* EXERCISE INSTRUCTIONS *
Each line of the data that mentions the string "public" needs to be identified and copied.
=== Section Start ===
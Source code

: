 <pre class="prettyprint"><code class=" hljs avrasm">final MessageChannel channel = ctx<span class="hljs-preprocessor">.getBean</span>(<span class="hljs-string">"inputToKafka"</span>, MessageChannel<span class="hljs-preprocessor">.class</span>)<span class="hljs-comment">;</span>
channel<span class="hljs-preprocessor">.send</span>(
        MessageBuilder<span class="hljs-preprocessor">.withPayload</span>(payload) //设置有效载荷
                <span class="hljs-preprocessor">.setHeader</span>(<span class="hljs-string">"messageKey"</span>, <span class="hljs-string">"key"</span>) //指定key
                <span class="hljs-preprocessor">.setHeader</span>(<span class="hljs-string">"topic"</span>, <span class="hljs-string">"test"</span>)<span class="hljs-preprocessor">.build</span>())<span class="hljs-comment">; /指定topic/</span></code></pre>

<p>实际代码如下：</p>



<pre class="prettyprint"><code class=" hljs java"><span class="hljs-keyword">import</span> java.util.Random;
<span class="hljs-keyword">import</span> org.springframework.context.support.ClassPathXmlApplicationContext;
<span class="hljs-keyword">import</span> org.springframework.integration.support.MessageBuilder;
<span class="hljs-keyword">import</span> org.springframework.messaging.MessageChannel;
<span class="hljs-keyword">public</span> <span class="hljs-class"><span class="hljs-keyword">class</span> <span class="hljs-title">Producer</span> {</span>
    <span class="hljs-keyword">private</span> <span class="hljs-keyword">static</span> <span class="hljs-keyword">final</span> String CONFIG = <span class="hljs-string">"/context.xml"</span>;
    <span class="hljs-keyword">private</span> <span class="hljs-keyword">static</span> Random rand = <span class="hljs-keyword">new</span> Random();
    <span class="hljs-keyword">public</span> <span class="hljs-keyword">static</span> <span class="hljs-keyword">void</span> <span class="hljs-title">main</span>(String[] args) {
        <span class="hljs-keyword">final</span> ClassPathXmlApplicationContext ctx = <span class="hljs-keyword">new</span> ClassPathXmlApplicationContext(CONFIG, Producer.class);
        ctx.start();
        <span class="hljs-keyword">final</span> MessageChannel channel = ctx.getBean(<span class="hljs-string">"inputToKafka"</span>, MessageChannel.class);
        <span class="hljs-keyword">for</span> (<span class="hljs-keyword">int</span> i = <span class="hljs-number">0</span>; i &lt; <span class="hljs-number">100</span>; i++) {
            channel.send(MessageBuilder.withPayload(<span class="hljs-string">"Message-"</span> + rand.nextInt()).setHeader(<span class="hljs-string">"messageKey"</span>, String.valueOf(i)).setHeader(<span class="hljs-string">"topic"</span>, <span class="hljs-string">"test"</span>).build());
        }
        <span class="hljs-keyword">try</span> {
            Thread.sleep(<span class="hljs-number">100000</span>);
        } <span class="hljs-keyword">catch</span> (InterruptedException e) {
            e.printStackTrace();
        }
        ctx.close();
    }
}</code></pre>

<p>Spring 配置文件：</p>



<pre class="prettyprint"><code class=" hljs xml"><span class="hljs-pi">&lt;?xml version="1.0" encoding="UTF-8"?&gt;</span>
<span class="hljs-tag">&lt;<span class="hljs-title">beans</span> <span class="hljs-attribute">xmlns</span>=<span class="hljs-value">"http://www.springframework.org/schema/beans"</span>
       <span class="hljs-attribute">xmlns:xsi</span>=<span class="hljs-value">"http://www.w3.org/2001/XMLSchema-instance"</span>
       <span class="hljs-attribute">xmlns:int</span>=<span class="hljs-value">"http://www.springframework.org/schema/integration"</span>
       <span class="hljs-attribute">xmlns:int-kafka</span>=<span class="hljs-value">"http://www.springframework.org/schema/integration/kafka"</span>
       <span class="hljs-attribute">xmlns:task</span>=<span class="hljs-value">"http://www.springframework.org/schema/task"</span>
=== Section End ===
* TASK ANSWER *
<span class="hljs-keyword">public</span> <span class="hljs-class"><span class="hljs-keyword">class</span> <span class="hljs-title">Producer</span> {</span>
    <span class="hljs-keyword">public</span> <span class="hljs-keyword">static</span> <span class="hljs-keyword">void</span> <span class="hljs-title">main</span>(String[] args) {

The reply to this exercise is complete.